Function Order: Se-Ti-Fe-Ni
Prior to being turned into a Beast, the Prince made a surface-value judgment about an old woman in need of shelter, ‘sneering at her gift’ of a rose in exchange for a warm place to sleep. He showed no interest in considering where she came from or what might drive her to need his charity, and only begged her for mercy after she revealed herself as a ‘beautiful enchantress’ – showing the Beast’s tendency to react and live in the moment, heedless of the consequences of his actions. He shows this intense adaptability and ‘presence’ in his interactions with Belle and her father – he finds him wandering in the castle and immediately imprisons him, then immediately exchanges Belle’s life for that of her father. He has to be prompted to offer Belle a more pleasant place to stay and reminded that doing so will make her like him better, upping the odds that she might fall in love with him and ‘break the spell.’ He blows up at her, causing her to run away, then immediately feels remorse and goes after her, risking his life to fight off the wolves and save her from them. Just as they are falling in love, the Beast offers to set her free to go home and tend to her sick father, showing his ongoing tendency to be enormously impulsive and not think through many of his decisions. But that was the right one, for it proves his love for her, which is why she comes back to him at the end. The Beast uses cleverness to attack Gaston, tricking him by pretending to be part of the castle, but also mercy, in that he has started to adapt to Belle’s sense of ethics and morality. He routinely shows low Fe behaviors – losing his temper and being apologetic for it, adapting his behavior to hers, and admitting his changing feelings to his servants, while not really understanding emotional connections at all (he doesn’t “even allow” Belle to say goodbye to her father, since it didn’t occur to him that she would care, despite her being willing to give up her life for him).
Enneagram: 8w7 sp/sx
Everyone around the Beast points out that he ‘must learn to control his temper’ … which he has a hard time with, because he is literally on the verge of an explosion all the time.
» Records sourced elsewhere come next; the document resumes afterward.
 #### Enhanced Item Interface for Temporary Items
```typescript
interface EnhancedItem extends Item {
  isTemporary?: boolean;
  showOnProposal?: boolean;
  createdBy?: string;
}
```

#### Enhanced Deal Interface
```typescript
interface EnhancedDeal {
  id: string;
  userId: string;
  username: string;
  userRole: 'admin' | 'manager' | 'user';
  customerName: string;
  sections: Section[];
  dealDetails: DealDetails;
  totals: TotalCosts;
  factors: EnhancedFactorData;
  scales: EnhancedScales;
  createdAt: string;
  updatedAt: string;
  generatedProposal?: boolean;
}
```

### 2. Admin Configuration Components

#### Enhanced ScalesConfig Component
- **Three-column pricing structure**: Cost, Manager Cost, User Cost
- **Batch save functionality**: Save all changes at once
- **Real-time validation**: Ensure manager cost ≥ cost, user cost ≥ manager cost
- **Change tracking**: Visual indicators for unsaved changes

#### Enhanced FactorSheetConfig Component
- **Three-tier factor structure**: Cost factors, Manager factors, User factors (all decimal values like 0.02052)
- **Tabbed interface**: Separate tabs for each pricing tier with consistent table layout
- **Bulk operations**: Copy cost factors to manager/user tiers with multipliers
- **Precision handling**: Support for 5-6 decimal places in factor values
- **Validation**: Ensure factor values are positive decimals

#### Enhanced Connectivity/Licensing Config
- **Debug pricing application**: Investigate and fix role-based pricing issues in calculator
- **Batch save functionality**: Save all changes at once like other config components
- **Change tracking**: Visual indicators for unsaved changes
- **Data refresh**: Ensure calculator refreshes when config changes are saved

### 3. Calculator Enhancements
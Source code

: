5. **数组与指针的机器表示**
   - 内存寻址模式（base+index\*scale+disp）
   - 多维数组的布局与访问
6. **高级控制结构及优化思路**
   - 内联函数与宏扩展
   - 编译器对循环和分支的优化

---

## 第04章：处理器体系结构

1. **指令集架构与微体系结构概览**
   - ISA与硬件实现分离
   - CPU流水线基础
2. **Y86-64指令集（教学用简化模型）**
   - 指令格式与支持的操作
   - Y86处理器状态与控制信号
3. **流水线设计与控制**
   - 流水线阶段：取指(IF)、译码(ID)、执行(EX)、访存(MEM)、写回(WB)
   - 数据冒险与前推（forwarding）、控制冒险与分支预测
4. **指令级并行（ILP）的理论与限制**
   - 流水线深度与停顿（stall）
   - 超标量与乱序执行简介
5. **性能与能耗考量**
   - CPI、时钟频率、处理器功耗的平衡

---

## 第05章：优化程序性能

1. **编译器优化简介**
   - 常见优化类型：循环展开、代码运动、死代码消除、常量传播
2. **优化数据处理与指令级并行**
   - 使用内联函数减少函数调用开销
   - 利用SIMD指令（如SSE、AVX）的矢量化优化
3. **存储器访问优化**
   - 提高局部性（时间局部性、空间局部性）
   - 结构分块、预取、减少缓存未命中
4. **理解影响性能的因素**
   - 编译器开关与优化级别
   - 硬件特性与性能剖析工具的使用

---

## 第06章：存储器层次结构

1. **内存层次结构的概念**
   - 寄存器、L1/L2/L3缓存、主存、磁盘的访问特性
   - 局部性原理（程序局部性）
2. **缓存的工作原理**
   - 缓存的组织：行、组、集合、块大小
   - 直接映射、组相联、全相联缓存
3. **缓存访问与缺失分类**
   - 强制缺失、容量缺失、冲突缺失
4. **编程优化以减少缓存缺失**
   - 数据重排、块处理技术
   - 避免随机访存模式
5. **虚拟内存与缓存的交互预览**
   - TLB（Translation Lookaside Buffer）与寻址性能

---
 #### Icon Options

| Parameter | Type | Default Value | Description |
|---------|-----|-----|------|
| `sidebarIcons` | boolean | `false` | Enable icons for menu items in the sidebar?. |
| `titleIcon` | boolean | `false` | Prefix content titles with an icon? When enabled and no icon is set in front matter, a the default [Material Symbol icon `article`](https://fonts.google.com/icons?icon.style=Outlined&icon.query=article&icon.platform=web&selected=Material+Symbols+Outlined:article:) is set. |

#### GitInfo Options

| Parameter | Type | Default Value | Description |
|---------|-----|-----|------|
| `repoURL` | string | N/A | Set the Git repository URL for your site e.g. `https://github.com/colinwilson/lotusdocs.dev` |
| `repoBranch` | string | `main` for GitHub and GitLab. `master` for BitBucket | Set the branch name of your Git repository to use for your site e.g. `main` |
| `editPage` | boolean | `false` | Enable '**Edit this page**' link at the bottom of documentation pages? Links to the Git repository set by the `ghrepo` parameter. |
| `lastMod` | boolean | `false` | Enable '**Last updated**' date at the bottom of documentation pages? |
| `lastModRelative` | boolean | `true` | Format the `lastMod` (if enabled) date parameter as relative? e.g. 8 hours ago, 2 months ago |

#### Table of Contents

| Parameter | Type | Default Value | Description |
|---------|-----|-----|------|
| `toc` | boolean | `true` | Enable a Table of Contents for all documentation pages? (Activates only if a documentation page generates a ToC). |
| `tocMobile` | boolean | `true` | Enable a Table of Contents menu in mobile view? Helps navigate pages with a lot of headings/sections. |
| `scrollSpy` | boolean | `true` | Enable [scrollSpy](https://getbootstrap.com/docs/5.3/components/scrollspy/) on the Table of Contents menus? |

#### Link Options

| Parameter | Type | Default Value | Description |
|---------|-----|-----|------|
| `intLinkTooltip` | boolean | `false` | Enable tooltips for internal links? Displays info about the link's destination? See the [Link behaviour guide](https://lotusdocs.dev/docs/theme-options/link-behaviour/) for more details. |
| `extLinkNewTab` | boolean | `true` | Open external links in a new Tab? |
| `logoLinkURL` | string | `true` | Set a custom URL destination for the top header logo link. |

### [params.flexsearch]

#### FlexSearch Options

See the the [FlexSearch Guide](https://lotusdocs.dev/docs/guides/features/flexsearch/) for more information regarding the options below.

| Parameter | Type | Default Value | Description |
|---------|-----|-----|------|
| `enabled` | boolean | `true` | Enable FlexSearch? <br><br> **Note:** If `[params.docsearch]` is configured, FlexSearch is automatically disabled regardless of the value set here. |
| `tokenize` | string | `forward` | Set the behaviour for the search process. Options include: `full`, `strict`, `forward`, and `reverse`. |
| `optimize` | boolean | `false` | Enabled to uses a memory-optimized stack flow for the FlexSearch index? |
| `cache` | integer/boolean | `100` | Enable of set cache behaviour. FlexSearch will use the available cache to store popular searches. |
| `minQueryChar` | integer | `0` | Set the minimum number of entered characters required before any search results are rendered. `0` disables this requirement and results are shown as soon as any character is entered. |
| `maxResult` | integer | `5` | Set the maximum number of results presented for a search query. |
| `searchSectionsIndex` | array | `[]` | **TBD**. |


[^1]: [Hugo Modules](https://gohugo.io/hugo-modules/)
He engages in countless aggressive power tactics with Belle (demanding she eat with him, instead of asking her nicely, then roaring at her through the door, and saying if she won’t eat with him, she won’t eat at all). He angrily keeps people out of the castle and out of his home in the west wing (for fear they might knock the precious petals off his rose) – the embodiment of an 8 being hyper-aggressive and protective of his private space. When she tries to nurse his wounds after the wolf attack, the Beast snaps at her for having left the castle in the first place, and accuses her of being ‘difficult’ (it’s all her fault, I am not to blame here), showing his lack of ability to be vulnerable and 7 wing unwillingness to accept the blame or admit that he has done anything wrong. Throughout the story, the Beast genuinely grows toward 2 – he becomes more selfless, generous, compassionate, and willing to forgive, even intending to allow Gaston to live after Gaston attempts to kill him, out of devotion to Belle.